:: Assignment ::
Output exactly the lines below, starting with the line that has "Time spent: 16 hours" and going on through the line that has "real, not simulated.)", both included, and no other lines.

[Records contained in a dataset]

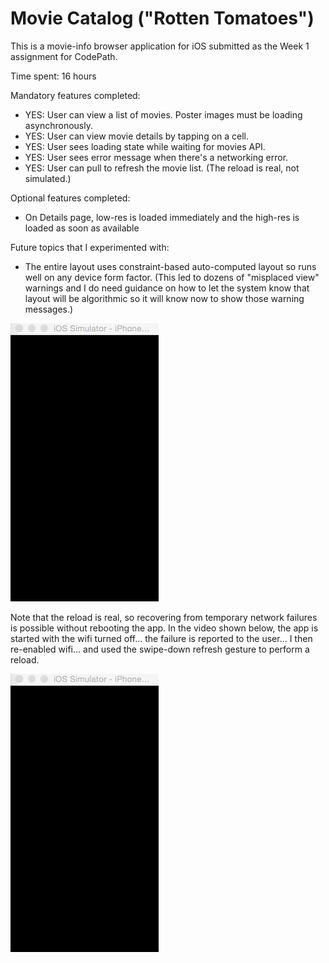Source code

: # Movie Catalog ("Rotten Tomatoes")

This is a movie-info browser application for iOS submitted as the Week 1 assignment for CodePath.

Time spent: 16 hours

Mandatory features completed:

* YES: User can view a list of movies. Poster images must be loading asynchronously.
* YES: User can view movie details by tapping on a cell.
* YES: User sees loading state while waiting for movies API.
* YES: User sees error message when there's a networking error.
* YES: User can pull to refresh the movie list.  (The reload is real, not simulated.)

Optional features completed:

* On Details page, low-res is loaded immediately and the high-res is loaded as soon as available

Future topics that I experimented with:

* The entire layout uses constraint-based auto-computed layout so runs well on any device form factor.  (This led to dozens of "misplaced view" warnings and I do need guidance on how to let the system know that layout will be algorithmic so it will know now to show those warning messages.)


![Video Walkthrough](SklarDavid-Tumblr-MovieCatalog.gif)


Note that the reload is real, so recovering from temporary network failures is possible without rebooting the app.  In the video shown below, the app is started with the wifi turned off... the failure is reported to the user... I then re-enabled wifi... and used the swipe-down refresh gesture to perform a reload.

![Video Walkthrough](SklarDavid-Tumblr-MovieCatalog-networkerror.gif)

:: Answer for this exercise ::
Time spent: 16 hours

Mandatory features completed:

* YES: User can view a list of movies. Poster images must be loading asynchronously.
* YES: User can view movie details by tapping on a cell.
* YES: User sees loading state while waiting for movies API.
* YES: User sees error message when there's a networking error.
* YES: User can pull to refresh the movie list.  (The reload is real, not simulated.)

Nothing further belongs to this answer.